The
Jenny McKean Moore Fund was established in honor of the late Jenny Moore, who was a playwrighting student at GW and who left in trust a fund that has, for almost forty years, encouraged the teaching and study of Creative Writing in the English Department, allowing us to bring a poet, novelist, playwright, or creative non-fiction writer to campus each year. While in residence, the writer brings a unique experience to the GW community, teaching a free community workshop for adults along with Creative Writing classes for GW students..
This year we are especially proud to host Molly McCloskey, who has served as Writer Fellow at Trinity College Dublin and is the author of two short story collections, a novel, and a work of non-fiction. Professor McCloskey let us pick her brain and shared what she’s working on, challenges she’s faced, and books that are sitting on her nightstand!
What attracted you to the position at GW, and as Jenny McKean Moore Writer-in-Washington?
One of the things that attracted me was the community workshop aspect. I like the fact that the position was set up to work both within and outside of the university, which relates to the rest of my answer. I really appreciated the fact that the position allowed for applicants who don’t have ‘conventional academic credentials’. I have a Master’s in philosophy, but I don’t have an MFA in writing, nor do many, many of the writers I admire – especially those over forty.
I find it unfortunate that the MFA has become a prerequisite for practically every creative writing teaching job in America. It devalues other sorts of life experiences and paths that can go with writing in incredibly fruitful ways – living in strange places, for instance, or having the kind of weird jobs writers used to have and from which they learned a great deal about the world – and that can give writers much of value to share with students. MFA programs can be great, but I certainly don’t think they should be regarded as the only route to becoming a writer, or as the make-or-break qualification for teaching writing. So the fact that this position operated outside of that equation spoke of an ethos that very much appeals to me.
You are one of the first writers in the Jenny McKean Moore Writer-in-Washington position to write in both creative non-fiction and fiction. What are some of the challenges of moving between the two genres?
I worked on nonfiction almost exclusively from 2006-2011 – personal essays and memoir. Nonfiction spoils a writer in some ways, because one of the greatest challenges of fiction writing, plotting, is more or less taken care of. You do a certain amount of ‘plotting’, in the way you decide to structure the story you’re going to tell, but it’s nothing like laying out a work of fiction, that being in charge all the time of what happens next and whether it’s plausible.

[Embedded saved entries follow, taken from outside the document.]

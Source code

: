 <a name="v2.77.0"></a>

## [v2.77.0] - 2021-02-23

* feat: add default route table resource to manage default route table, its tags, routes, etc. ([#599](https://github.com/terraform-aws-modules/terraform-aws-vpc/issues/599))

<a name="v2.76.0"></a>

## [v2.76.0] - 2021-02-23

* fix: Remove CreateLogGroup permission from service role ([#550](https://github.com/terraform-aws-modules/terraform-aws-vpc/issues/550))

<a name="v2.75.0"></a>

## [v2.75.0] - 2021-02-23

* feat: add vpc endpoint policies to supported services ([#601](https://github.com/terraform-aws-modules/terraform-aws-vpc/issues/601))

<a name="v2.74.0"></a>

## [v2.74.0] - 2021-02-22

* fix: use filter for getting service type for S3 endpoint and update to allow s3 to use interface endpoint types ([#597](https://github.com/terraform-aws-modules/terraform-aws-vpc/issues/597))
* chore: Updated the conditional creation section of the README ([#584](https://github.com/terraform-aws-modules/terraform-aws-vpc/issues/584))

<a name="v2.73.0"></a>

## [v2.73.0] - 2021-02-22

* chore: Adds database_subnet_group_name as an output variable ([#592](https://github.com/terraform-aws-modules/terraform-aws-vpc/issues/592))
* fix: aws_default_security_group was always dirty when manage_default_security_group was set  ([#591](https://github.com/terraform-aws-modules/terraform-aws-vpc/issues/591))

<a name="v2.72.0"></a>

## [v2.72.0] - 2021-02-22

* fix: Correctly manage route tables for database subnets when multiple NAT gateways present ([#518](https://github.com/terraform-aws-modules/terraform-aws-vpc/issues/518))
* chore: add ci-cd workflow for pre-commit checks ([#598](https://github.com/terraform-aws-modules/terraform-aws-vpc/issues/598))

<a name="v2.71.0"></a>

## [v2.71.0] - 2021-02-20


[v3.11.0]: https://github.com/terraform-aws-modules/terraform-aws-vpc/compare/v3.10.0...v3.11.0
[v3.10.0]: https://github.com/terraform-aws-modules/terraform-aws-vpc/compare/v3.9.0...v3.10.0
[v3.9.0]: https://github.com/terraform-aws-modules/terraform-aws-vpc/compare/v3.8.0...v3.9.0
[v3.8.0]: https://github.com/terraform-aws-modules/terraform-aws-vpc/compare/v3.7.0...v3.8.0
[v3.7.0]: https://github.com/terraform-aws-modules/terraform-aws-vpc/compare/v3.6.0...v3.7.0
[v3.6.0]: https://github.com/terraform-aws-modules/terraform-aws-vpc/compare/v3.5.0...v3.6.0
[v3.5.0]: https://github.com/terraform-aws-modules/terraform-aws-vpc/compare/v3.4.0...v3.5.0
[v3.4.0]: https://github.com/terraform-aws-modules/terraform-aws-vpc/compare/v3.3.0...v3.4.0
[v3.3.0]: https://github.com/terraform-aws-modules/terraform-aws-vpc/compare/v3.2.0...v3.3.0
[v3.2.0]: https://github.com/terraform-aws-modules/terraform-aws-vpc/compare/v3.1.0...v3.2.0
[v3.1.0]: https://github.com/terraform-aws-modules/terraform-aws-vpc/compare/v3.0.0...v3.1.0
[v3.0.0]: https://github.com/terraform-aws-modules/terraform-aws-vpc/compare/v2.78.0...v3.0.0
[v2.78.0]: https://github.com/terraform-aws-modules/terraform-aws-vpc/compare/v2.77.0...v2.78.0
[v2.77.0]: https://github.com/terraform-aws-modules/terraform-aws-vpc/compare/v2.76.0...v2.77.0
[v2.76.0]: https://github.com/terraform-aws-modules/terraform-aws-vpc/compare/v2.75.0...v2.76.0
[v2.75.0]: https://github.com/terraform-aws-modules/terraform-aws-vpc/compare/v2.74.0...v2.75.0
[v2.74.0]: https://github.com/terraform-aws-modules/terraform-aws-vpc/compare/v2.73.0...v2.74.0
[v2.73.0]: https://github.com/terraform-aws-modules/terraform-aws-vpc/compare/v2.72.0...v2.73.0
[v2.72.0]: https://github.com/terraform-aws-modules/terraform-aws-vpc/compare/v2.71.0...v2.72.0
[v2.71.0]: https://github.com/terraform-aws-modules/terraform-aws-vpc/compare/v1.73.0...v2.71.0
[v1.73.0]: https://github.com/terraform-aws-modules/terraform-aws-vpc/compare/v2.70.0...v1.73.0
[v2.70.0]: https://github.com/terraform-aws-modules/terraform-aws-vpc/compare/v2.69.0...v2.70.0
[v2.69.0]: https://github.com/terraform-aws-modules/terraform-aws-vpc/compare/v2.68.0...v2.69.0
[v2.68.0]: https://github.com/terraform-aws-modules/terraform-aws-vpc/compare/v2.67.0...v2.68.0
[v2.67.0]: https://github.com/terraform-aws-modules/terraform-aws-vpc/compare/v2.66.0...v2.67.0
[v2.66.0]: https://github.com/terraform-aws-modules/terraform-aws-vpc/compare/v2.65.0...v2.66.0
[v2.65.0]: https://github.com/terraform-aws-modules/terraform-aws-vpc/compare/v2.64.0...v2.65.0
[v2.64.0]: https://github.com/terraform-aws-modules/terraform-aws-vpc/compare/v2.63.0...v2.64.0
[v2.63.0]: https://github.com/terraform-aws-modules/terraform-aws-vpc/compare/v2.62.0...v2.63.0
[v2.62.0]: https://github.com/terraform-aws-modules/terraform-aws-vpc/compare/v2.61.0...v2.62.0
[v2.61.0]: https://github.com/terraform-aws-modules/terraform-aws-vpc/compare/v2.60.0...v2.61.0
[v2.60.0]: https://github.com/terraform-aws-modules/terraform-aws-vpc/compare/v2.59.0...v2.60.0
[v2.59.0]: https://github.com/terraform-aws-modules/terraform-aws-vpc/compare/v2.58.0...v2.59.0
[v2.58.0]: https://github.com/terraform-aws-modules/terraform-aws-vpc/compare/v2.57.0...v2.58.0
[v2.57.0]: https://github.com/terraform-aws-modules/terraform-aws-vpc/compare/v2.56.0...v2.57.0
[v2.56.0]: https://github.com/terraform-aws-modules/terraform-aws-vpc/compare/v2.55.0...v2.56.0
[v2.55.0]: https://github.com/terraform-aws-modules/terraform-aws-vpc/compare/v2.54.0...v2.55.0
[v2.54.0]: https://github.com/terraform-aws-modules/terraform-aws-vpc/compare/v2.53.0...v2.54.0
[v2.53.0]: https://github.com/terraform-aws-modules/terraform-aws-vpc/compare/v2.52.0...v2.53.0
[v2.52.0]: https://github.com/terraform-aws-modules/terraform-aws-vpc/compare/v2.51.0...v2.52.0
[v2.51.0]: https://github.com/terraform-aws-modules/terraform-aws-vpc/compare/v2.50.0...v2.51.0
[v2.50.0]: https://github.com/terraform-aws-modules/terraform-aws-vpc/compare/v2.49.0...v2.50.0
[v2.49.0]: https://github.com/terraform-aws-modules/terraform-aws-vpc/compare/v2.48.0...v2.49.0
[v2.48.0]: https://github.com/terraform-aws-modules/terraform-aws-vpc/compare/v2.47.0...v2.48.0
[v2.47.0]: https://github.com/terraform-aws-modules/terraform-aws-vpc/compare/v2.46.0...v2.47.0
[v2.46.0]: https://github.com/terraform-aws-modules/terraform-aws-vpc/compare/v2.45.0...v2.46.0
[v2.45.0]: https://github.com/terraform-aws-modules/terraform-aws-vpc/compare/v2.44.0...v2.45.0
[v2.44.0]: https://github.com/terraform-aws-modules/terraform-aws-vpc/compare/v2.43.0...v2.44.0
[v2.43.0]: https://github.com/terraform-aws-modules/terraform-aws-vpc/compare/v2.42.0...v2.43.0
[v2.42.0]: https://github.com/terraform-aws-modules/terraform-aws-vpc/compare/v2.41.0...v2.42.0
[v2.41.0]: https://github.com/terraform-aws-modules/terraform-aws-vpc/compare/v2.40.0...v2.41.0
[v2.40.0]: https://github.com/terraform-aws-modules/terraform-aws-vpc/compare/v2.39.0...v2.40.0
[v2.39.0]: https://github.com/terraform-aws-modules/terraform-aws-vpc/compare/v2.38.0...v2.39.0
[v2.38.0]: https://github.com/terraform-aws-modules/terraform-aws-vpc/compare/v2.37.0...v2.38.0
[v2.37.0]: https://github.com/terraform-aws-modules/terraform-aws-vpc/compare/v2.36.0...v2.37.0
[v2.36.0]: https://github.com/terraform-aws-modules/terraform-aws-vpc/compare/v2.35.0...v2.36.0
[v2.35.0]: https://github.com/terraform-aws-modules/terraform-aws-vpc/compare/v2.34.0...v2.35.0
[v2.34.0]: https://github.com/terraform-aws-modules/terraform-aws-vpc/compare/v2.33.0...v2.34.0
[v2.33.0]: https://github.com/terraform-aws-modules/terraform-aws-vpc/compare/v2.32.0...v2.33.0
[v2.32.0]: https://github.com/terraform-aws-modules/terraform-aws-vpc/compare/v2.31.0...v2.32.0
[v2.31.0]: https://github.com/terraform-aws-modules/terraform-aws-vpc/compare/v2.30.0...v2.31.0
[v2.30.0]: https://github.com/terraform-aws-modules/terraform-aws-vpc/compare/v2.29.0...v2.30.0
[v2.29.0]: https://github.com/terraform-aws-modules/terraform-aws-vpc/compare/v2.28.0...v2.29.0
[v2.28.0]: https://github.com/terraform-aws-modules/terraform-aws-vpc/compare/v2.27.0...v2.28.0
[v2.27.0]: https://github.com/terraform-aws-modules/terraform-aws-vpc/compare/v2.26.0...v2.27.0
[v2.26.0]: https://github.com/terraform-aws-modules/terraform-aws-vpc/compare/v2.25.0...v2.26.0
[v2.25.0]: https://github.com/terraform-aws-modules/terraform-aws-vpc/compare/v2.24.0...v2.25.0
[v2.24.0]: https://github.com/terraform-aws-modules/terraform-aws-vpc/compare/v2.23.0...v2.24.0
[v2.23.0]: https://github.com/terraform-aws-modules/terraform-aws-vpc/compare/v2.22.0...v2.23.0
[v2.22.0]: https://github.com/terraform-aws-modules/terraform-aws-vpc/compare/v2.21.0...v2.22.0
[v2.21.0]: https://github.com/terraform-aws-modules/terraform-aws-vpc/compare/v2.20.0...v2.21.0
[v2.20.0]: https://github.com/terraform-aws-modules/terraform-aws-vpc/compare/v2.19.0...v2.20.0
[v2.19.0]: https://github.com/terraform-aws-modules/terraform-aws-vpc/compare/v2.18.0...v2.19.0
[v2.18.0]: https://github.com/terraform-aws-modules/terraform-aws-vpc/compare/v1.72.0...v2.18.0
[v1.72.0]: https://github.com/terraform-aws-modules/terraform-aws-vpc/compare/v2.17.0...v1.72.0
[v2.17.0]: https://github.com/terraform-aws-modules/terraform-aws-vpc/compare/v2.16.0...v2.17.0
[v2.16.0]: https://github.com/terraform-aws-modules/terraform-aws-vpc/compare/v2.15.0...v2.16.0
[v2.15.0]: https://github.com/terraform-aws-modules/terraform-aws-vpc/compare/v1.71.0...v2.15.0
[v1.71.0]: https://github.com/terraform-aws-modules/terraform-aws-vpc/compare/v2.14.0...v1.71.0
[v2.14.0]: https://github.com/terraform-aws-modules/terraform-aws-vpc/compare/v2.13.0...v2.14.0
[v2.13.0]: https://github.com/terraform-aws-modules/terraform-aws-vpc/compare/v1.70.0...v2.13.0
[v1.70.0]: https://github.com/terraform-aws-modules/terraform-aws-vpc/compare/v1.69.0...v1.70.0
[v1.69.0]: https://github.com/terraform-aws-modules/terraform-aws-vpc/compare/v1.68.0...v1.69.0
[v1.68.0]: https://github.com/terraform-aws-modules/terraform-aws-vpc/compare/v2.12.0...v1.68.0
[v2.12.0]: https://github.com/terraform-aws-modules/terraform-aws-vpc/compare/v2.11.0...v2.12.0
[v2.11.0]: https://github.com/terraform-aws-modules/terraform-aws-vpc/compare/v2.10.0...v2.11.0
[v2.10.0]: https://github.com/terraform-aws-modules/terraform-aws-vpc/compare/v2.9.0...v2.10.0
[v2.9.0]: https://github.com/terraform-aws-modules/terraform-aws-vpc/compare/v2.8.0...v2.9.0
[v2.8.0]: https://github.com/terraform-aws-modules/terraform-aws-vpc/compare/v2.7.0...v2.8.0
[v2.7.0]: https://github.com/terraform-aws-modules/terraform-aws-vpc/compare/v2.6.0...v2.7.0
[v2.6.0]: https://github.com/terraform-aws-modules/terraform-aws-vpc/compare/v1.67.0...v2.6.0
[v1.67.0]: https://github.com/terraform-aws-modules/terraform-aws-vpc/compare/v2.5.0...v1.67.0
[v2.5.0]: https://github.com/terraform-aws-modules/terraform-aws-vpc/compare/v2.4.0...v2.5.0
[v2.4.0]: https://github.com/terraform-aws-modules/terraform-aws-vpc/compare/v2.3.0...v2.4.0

And, if a true story has captured your imagination as a writer, it means you’re probably not, halfway through writing the book, going to be gripped by the fear that it isn’t going anywhere; it’s already happened, and the story brings you along. Finally, I found working on the memoir, which was as much a biography as it was a memoir, a far less lonely experience than I find fiction-writing to be. The writing of the memoir involved other people – real ones – in a way fiction can’t, even when it’s fiction based on real people; the memoir actually relied on other people’s input and involvement; it was something I could talk about easily as I worked on it without feeling superstitious or seeing people’s eyes glaze over. For all these reasons, I find fiction more difficult, which is not to say that nonfiction is a lesser art. I don’t believe that. Nonfiction can be as moving, as intelligent, as beautifully crafted as the best novels.
On the other hand, working on nonfiction – because I wasn’t worried about plotting and all that – I really began to focus on language. Your main job is to do justice to the things that have happened by telling those true stories in the most evocative, precise, emotionally honest and intelligent way that you can – and that depends of course on how you use language. So I like to think it will help my fiction writing; I’ve become much more aware of rhythm, for instance, and what an enormous difference a very small change in a sentence can make.
Tell us what you’ve been working on. Will you be presenting some of you new work when you read on September 26?
I’m working on a novel. It is generally unwise to talk about a novel-in-progress, as well as incredibly boring for the listener – it is like listening to someone recount last night’s dream. So the less said about that the better. I’ll read from the memoir, Circles Around the Sun, and maybe a bit of fiction.
Have you taught a community workshop before? What are some of the opportunities that come from teaching students who come from outside a university context?
I’ve taught a lot of community workshops in Ireland, where I’ve been living for the last 24 years. I love teaching outside of an academic setting to what they call in Ireland ‘mature students’, especially teaching memoir, because people have the most amazing stories to tell; often they’re painful stories, but to watch someone working to transform painful events into a piece of prose that is disciplined and crafted and unsentimental – that’s inspiring to me, as is witnessing the generosity and sensitivity with which students help one another to navigate that challenge.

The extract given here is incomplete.